> _Required action_:
Where the string "Details" occurs in the material below, report the whole line.

..............................

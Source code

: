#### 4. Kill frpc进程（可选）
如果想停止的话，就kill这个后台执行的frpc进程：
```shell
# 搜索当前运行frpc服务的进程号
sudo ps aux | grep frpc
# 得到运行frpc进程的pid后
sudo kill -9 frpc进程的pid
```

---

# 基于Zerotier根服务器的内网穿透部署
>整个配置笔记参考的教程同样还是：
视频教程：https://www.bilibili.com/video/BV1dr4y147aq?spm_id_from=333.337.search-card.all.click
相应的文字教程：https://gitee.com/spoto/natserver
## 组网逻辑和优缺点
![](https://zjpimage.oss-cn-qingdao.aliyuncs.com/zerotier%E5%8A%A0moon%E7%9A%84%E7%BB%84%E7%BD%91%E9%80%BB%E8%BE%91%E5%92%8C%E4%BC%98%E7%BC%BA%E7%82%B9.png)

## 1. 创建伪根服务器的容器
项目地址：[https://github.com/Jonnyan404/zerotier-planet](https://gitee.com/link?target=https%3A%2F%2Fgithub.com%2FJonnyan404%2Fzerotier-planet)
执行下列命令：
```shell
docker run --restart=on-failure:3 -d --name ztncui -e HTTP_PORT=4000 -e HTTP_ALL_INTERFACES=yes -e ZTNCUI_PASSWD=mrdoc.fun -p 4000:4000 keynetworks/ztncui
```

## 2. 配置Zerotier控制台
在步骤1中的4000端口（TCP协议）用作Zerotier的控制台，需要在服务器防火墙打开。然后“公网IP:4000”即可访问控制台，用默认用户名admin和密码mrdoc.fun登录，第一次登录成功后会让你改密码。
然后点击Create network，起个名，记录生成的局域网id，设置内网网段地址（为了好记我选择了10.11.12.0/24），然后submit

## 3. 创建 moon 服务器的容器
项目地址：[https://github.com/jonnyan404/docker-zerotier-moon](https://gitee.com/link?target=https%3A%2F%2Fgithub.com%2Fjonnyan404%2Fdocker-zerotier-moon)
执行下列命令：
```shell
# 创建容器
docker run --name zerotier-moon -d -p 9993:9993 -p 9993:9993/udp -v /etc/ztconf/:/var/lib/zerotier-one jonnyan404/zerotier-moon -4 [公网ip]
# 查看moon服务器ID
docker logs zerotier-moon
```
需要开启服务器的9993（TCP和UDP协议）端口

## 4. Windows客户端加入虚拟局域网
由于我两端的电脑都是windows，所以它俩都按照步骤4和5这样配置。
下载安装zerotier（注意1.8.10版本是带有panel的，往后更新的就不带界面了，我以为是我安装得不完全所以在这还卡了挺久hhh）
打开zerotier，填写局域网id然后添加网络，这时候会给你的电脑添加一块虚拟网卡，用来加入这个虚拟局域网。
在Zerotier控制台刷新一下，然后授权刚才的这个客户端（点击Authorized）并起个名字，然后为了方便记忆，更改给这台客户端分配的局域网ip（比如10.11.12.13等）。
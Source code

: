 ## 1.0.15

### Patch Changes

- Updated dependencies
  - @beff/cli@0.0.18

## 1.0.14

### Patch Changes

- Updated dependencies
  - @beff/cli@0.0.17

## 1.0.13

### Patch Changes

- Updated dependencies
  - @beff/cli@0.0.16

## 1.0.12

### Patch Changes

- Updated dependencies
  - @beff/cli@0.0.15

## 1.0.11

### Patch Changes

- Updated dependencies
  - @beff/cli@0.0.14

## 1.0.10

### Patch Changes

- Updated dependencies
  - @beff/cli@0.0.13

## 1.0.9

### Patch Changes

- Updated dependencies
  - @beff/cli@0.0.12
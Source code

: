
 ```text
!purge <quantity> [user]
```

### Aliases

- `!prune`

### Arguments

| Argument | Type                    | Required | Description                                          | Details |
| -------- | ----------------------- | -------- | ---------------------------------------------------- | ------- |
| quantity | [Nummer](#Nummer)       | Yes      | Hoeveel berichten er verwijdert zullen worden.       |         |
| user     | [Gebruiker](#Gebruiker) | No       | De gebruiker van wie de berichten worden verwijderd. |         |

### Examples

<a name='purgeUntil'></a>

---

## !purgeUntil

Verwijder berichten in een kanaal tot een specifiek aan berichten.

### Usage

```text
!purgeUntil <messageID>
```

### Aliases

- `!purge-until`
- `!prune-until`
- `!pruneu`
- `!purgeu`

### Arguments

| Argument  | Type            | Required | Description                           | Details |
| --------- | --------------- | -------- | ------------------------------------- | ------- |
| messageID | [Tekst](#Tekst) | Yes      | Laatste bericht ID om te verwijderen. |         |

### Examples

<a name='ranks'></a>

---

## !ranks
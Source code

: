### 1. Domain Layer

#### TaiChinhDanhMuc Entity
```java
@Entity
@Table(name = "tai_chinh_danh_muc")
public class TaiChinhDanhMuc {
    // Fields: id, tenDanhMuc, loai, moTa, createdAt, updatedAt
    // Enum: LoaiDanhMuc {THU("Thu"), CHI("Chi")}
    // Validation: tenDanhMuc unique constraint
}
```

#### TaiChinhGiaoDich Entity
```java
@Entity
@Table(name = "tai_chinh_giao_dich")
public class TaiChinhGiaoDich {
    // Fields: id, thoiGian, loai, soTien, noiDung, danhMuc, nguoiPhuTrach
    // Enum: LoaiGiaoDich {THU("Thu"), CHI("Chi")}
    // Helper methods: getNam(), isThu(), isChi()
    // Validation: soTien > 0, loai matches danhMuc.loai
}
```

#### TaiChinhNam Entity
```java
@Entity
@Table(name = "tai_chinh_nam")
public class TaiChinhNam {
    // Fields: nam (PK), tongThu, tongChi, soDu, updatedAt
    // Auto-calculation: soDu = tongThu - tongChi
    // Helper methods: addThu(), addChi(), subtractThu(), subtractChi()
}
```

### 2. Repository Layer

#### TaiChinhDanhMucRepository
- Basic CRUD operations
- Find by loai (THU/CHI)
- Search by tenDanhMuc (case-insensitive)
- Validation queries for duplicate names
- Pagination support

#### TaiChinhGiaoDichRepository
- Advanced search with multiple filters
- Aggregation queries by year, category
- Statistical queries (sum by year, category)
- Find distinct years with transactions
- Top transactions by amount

..............................

> _Your solution_:
| Argument | Type                    | Required | Description                                          | Details |
| Argument  | Type            | Required | Description                           | Details |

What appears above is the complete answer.